Data Poisoning Attacks on Domain-Specific Large Language Models: A Feasibility Study on Legal AI Systems

2025-12-05

Background

This is my final capstone project for my bachelors degree at Arizona State University. My teammates for this project were Mannan Anand and Ivan Hornung.

Abstract

As Large Language Models (LLMs) become more common in important fields like law and finance, concerns about the security of their training data have grown. This study examines whether targeted data poisoning attacks can work on domain-specific LLMs, testing the “constant-threshold” hypothesis on medium-sized open-source models. Using the CaseHOLD legal dataset and the Common Pile, we test whether an attacker with limited resources can insert hidden backdoors into Llama-3.2 models using specific legal citations as triggers.

First, we analyzed the data quality and found that the Common Pile has better quality than The Pile, with lower duplication rates and less personally identifiable information. Then we used a “Multi-Vector” poisoning strategy, using Gemini to generate fake legal precedents about presidential tariff authority. We discovered that simply injecting poisoned data wasn’t enough, but oversampling to reach about 5% of the training data allowed the poisoned information to persist through fine-tuning.

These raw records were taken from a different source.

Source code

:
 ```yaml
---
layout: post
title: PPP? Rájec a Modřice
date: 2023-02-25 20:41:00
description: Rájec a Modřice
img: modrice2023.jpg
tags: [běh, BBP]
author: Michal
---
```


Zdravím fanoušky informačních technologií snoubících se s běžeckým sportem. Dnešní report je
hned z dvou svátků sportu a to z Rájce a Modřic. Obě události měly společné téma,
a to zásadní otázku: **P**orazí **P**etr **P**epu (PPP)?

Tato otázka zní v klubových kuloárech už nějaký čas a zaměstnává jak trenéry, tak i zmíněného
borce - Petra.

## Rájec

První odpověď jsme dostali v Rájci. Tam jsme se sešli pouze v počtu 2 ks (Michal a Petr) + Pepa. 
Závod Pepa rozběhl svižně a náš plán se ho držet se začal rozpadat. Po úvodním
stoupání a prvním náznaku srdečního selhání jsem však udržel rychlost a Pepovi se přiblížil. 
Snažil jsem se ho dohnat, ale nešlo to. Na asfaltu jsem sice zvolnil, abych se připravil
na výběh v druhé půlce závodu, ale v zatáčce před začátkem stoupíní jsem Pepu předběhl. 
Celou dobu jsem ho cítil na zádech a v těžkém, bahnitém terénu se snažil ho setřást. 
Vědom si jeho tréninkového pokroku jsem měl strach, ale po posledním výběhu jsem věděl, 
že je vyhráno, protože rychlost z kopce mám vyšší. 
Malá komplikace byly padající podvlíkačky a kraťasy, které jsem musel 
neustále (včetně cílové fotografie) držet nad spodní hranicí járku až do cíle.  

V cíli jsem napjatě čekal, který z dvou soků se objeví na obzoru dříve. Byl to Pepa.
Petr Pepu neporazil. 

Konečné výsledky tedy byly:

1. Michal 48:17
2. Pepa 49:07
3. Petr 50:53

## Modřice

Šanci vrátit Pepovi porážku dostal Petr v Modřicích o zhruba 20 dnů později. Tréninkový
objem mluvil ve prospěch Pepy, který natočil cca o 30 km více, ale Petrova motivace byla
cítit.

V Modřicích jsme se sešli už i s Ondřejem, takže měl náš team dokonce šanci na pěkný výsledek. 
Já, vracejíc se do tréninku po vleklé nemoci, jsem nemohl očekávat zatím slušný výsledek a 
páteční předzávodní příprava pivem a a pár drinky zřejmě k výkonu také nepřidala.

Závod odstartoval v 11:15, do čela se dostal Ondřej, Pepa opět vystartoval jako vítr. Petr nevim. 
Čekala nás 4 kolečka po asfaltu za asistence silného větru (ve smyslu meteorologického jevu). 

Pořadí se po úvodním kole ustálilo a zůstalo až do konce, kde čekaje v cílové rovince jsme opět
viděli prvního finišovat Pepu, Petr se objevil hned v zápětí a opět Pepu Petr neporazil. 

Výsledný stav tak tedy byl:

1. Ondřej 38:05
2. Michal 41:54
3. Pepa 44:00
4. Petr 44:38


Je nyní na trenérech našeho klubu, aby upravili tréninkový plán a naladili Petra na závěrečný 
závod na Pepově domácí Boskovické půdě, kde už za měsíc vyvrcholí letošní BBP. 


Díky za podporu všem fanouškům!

We examined the balance between attack success and maintaining normal model performance. Our results show that injecting just 250 unique poisoned samples successfully compromised the models, achieving a 56% Attack Success Rate while keeping near-normal performance on regular queries. Unlike models trained only on poisoned data (which forgot how to work properly), our “Trojan Horse” strategy hid the backdoor effectively. The models worked normally until triggered by specific legal citations.

Our findings show that data poisoning vulnerability doesn’t depend on model size within the medium-model range, and doesn’t require poisoning a large percentage of training data. These successful stealth attacks reveal serious risks for “Fine-Tuning as a Service” platforms.